Deutschlands Hohenzollern hatten an der Seite der Habsburger den furchterregenden Ersten Weltkrieg zu verantworten und reüssierte kurz darauf -- in neuer Übereinkunft mit österreichischen Kräften -- als herausragender Aggressor im Zweiten Weltkrieg.

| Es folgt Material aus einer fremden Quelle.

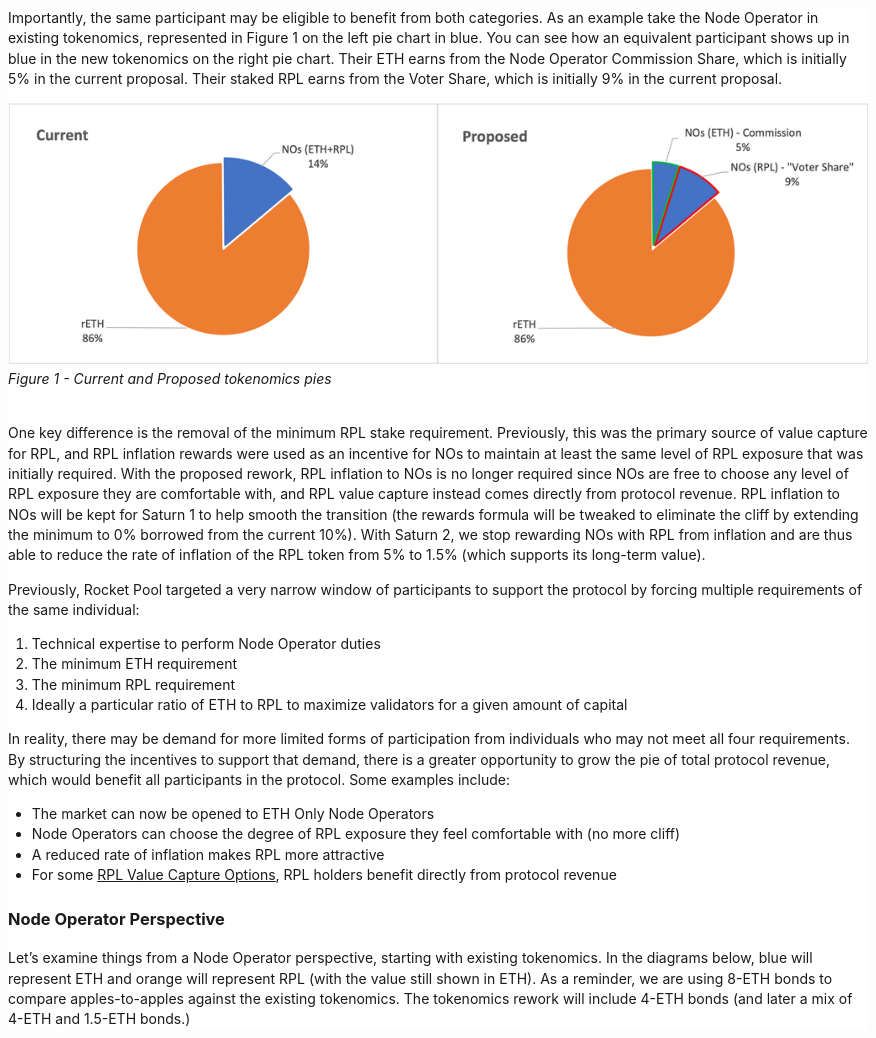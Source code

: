 Importantly, the same participant may be eligible to benefit from both categories. As an example take the Node Operator in existing tokenomics, represented in Figure 1 on the left pie chart in blue. You can see how an equivalent participant shows up in blue in the new tokenomics on the right pie chart. Their ETH earns from the Node Operator Commission Share, which is initially 5% in the current proposal. Their staked RPL earns from the Voter Share, which is initially 9% in the current proposal.

<div>
    <img src="../assets/tokenomics-explainers/003-figure-1.png" alt="Figure 1" width="1000px"></br>
    <i>Figure 1 - Current and Proposed tokenomics pies</i>
</div>
<br/>

One key difference is the removal of the minimum RPL stake requirement. Previously, this was the primary source of value capture for RPL, and RPL inflation rewards were used as an incentive for NOs to maintain at least the same level of RPL exposure that was initially required. With the proposed rework, RPL inflation to NOs is no longer required since NOs are free to choose any level of RPL exposure they are comfortable with, and RPL value capture instead comes directly from protocol revenue. RPL inflation to NOs will be kept for Saturn 1 to help smooth the transition (the rewards formula will be tweaked to eliminate the cliff by extending the minimum to 0% borrowed from the current 10%). With Saturn 2, we stop rewarding NOs with RPL from inflation and are thus able to reduce the rate of inflation of the RPL token from 5% to 1.5% (which supports its long-term value).

Previously, Rocket Pool targeted a very narrow window of participants to support the protocol by forcing multiple requirements of the same individual:
1. Technical expertise to perform Node Operator duties
2. The minimum ETH requirement
3. The minimum RPL requirement
4. Ideally a particular ratio of ETH to RPL to maximize validators for a given amount of capital

In reality, there may be demand for more limited forms of participation from individuals who may not meet all four requirements. By structuring the incentives to support that demand, there is a greater opportunity to grow the pie of total protocol revenue, which would benefit all participants in the protocol. Some examples include:
- The market can now be opened to ETH Only Node Operators
- Node Operators can choose the degree of RPL exposure they feel comfortable with (no more cliff)
- A reduced rate of inflation makes RPL more attractive
- For some [RPL Value Capture Options](#rpl-value-capture-options), RPL holders benefit directly from protocol revenue

### Node Operator Perspective
Let’s examine things from a Node Operator perspective, starting with existing tokenomics. In the diagrams below, blue will represent ETH and orange will represent RPL (with the value still shown in ETH). As a reminder, we are using 8-ETH bonds to compare apples-to-apples against the existing tokenomics. The tokenomics rework will include 4-ETH bonds (and later a mix of 4-ETH and 1.5-ETH bonds.)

Das brachte den damaligen Finanzminister Amerikas, Henry Morgenthau, auf die Idee, Deutschland sollte „entindustrialisiert" und in einen Agrarstaat zurückverwandelt werden. So, meinte Morgenthau, würde den Deutschen das Anzetteln von Kriegen vergehen. Vor diesem Hintergrund entstand ein neuer Fahrzeugtyp, der kein Traktor war, wie man sie seit dem leichten Fordson kannte, welcher Ende der 1910er-Jahre in Irland gefertigt wurde.

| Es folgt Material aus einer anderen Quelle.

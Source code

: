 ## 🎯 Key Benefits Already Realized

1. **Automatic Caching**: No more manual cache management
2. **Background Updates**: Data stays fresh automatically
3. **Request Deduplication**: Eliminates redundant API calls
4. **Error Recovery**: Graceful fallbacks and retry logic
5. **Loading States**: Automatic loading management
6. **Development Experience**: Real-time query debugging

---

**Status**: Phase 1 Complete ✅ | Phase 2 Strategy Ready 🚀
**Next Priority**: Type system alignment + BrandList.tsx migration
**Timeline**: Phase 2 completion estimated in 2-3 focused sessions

Es wurde ein UNIversalMOtorGerät, das sich als Zugmaschine und Transporter eignete, das einen Stationärmotor zum Antreiben agrarischer Gerätschaften ebenso ersetzte wie es im mobilen Einsatz mit diversen Zusatzgeräten ausgestattet werden konnte. Die Entwicklungsarbeit dazu hatte Mitte der 1940er-Jahre begonnen, Anfang der 50er ist der Mog unterwegs gewesen.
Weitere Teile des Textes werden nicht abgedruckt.